What the task requires: Include in the output the line containing "- SMTP/IMAP/POP3: For email services." and each subsequent line of the records, through the end, transcribed exactly. Add nothing else.

(Dataset entries)
────────────────────────────────────────

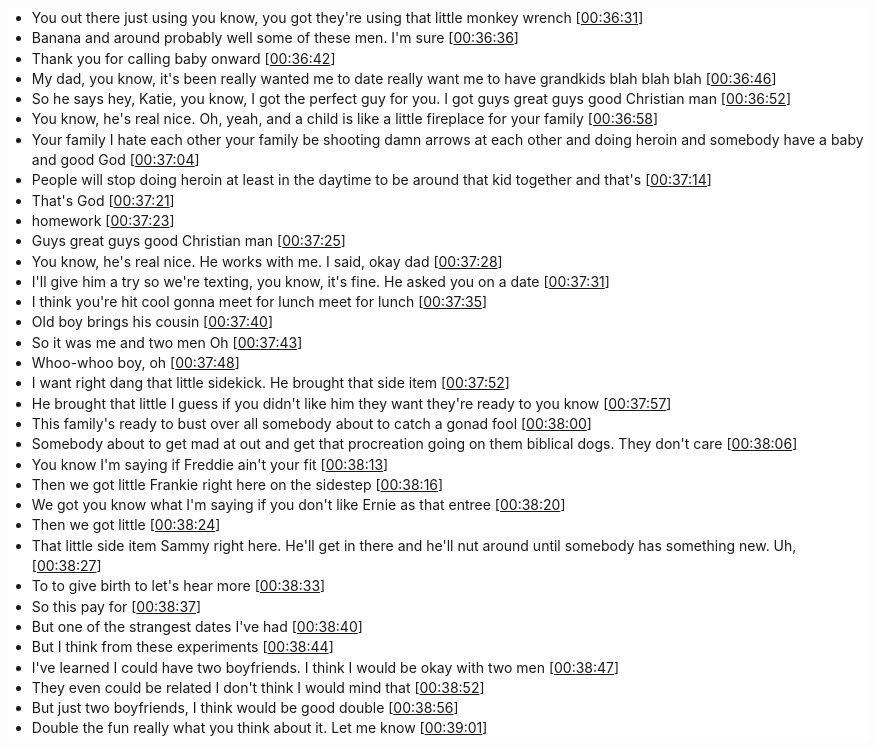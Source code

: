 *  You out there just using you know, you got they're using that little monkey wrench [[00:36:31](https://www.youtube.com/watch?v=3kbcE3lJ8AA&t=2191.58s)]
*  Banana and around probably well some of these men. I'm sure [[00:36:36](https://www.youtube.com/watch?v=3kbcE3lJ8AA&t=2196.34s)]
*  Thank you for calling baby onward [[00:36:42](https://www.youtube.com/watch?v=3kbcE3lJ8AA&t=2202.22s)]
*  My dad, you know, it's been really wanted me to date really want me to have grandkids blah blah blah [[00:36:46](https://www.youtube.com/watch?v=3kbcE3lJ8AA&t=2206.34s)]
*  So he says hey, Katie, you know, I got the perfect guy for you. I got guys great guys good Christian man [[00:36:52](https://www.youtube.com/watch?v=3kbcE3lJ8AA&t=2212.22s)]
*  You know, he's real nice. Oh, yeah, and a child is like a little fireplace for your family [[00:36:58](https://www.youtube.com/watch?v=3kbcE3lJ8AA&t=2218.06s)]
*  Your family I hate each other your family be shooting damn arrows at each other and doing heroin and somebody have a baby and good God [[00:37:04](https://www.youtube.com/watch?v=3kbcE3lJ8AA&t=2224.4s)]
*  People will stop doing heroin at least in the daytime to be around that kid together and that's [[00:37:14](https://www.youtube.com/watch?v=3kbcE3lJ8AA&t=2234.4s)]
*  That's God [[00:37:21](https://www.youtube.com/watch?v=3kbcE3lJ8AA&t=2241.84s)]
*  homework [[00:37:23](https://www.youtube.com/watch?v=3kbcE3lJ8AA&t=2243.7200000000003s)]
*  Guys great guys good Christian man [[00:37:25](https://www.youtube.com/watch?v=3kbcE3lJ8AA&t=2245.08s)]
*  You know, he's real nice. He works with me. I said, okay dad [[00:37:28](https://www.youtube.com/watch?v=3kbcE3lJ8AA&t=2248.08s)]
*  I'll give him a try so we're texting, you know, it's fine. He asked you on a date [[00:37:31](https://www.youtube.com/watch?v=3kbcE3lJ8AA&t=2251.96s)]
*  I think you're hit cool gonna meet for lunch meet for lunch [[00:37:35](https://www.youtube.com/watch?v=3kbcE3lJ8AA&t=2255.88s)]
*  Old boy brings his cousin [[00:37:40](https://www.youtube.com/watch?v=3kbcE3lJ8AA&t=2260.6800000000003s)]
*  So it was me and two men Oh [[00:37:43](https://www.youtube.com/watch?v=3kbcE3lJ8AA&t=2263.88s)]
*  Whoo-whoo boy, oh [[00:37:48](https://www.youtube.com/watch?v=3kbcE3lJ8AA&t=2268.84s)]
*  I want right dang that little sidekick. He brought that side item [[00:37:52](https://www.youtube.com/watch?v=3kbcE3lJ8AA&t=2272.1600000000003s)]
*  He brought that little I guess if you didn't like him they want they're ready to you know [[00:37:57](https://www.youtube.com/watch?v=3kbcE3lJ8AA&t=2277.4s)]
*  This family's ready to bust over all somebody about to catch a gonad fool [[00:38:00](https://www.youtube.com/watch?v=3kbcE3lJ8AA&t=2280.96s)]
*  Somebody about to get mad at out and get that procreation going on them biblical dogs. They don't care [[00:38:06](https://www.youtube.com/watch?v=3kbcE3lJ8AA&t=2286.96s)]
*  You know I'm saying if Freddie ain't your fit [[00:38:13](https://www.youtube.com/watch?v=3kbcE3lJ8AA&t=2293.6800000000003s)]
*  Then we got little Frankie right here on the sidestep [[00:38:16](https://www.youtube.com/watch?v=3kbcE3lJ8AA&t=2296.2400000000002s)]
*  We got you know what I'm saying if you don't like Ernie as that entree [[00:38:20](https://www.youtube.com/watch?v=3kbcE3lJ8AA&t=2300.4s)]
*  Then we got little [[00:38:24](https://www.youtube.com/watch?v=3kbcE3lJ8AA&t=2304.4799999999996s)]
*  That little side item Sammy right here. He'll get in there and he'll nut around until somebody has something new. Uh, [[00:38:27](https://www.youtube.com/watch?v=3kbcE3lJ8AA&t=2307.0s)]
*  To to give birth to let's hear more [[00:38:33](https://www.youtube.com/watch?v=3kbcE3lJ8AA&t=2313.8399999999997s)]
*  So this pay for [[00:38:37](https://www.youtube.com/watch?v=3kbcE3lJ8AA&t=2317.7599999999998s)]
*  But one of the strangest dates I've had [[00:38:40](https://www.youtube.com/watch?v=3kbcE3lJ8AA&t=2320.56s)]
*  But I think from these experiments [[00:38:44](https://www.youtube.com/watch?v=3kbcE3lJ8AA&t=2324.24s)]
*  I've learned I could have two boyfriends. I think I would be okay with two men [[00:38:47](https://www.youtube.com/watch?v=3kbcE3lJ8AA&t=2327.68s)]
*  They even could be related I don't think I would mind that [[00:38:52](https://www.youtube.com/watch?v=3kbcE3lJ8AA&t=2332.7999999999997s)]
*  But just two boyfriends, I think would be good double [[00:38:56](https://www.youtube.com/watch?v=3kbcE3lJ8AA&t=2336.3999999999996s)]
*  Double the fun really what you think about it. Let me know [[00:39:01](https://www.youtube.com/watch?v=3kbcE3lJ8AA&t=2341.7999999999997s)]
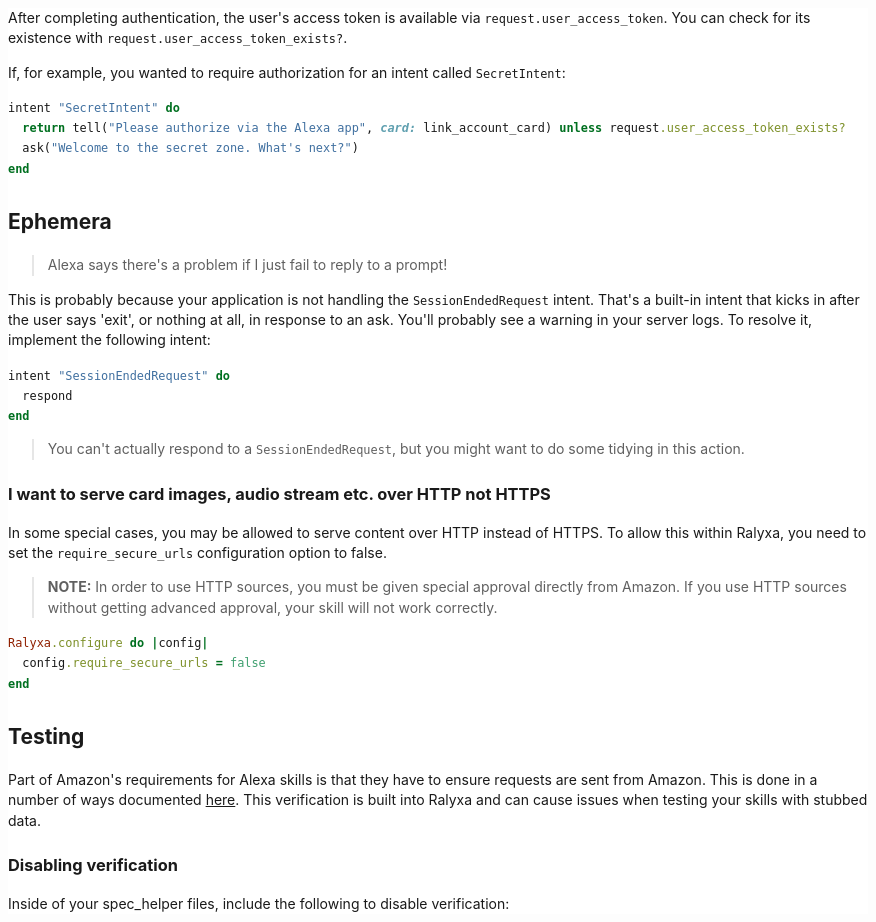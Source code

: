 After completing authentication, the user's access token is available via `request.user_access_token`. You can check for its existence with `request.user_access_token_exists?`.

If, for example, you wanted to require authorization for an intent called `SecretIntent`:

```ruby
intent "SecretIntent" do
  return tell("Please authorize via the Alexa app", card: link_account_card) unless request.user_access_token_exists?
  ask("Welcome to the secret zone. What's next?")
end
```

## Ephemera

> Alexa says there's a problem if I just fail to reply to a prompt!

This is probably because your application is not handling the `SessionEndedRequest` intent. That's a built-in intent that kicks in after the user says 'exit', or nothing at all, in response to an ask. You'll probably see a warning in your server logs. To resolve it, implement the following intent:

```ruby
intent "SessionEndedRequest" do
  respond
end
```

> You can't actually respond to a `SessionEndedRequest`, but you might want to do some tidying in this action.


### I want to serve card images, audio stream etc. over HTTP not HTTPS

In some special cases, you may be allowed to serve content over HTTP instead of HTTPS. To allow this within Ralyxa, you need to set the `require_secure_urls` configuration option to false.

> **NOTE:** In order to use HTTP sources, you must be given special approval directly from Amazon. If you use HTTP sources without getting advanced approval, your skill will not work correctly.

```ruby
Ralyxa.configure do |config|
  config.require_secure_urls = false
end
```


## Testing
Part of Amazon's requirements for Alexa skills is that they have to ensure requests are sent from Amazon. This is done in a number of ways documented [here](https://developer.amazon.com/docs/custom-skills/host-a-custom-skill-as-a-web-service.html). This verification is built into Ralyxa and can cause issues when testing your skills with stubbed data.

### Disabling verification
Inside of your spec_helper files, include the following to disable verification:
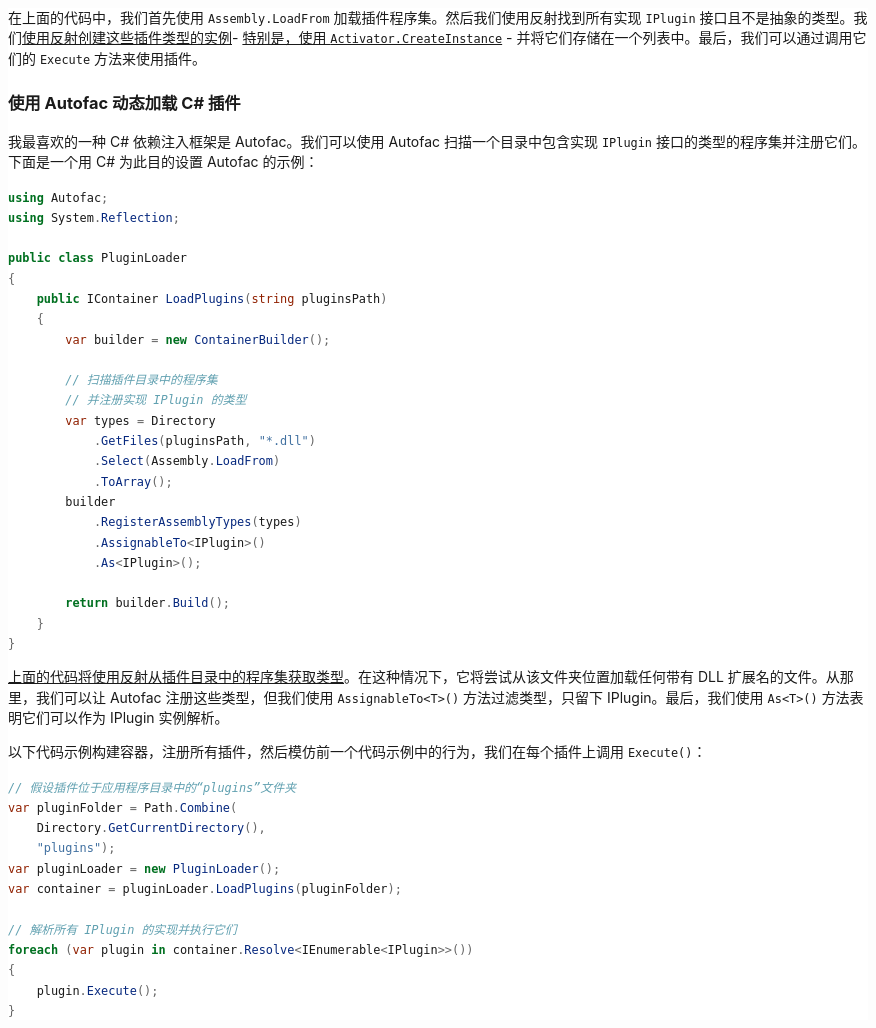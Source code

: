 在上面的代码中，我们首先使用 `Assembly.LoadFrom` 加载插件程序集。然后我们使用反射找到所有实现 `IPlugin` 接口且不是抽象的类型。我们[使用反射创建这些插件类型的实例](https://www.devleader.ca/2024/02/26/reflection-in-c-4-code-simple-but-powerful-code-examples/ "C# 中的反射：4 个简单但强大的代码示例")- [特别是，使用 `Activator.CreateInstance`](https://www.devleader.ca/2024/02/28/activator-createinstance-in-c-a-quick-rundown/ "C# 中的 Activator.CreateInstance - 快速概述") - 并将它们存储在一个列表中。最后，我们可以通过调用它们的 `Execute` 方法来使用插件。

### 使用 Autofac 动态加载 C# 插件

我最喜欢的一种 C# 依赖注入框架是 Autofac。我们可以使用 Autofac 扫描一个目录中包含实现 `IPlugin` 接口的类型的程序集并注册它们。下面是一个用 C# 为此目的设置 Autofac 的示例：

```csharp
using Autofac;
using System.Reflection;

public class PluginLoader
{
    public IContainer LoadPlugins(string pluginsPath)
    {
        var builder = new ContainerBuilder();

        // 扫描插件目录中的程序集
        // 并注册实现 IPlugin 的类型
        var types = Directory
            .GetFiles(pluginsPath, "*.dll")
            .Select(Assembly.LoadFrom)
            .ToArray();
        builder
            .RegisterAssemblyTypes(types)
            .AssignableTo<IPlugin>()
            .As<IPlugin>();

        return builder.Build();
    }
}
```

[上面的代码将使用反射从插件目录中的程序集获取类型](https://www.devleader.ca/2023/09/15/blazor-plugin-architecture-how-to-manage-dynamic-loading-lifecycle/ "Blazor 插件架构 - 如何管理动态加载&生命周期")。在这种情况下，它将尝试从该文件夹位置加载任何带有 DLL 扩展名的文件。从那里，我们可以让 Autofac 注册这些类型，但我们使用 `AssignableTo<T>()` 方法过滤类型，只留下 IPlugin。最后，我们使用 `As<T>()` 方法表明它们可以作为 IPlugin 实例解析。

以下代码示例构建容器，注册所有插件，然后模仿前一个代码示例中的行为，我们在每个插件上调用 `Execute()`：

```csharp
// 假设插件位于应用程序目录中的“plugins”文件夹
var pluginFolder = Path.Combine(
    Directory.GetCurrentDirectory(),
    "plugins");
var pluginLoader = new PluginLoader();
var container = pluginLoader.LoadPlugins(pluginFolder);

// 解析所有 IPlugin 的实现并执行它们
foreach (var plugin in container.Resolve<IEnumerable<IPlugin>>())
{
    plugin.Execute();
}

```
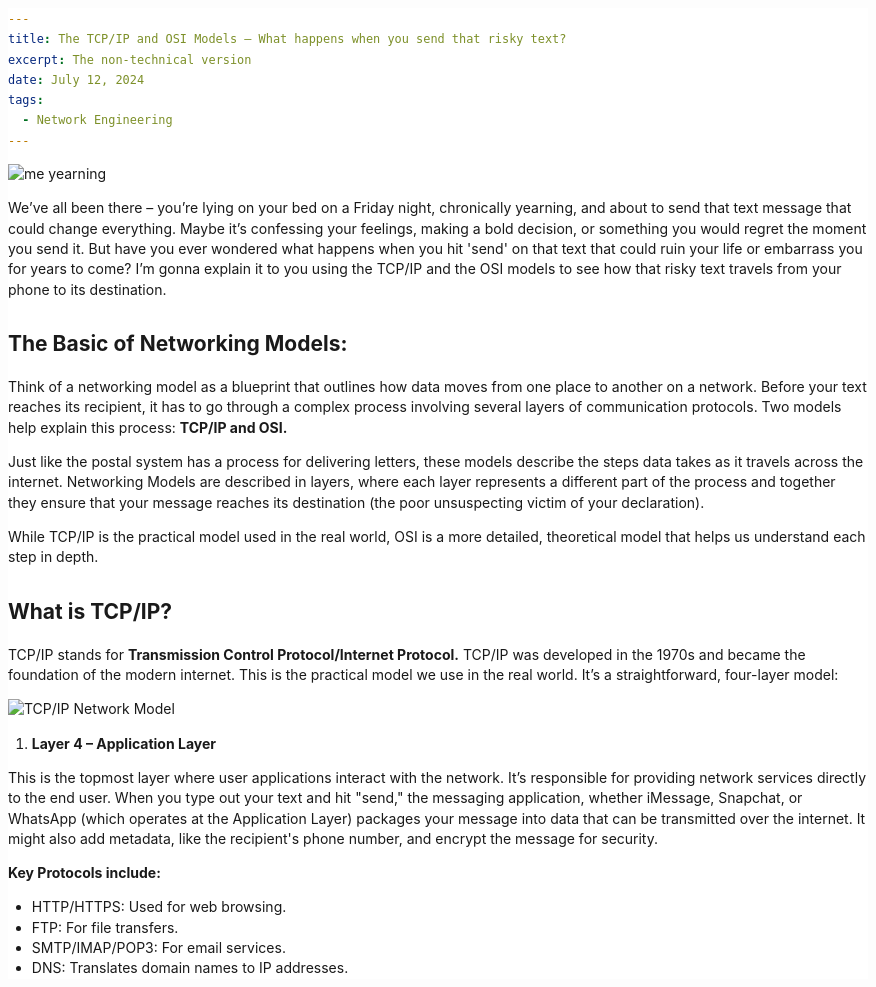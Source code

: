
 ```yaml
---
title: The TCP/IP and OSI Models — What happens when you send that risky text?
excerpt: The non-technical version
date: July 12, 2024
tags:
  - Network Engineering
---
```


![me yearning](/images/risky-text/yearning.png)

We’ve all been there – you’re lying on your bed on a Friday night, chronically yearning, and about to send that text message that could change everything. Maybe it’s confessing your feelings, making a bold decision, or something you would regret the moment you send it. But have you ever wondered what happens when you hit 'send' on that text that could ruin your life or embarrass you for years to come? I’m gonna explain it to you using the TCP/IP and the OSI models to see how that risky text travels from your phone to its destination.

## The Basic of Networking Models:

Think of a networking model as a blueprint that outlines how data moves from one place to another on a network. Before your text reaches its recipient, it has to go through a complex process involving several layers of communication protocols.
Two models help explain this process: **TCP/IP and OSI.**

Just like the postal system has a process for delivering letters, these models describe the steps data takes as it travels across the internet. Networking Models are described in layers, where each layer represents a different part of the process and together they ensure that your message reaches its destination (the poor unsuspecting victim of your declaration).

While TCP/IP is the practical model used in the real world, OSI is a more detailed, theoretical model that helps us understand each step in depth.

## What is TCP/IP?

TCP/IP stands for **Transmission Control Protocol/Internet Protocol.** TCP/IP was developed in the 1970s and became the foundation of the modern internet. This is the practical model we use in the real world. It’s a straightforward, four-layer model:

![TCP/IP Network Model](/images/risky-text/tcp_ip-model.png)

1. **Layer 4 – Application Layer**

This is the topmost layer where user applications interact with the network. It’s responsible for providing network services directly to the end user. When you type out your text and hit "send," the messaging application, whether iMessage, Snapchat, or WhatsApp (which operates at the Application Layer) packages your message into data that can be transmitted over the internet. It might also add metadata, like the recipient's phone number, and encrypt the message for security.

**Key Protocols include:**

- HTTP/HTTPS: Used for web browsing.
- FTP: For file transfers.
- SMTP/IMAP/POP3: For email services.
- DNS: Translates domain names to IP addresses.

────────────────────────────────────────

Answer area:
- SMTP/IMAP/POP3: For email services.
- DNS: Translates domain names to IP addresses.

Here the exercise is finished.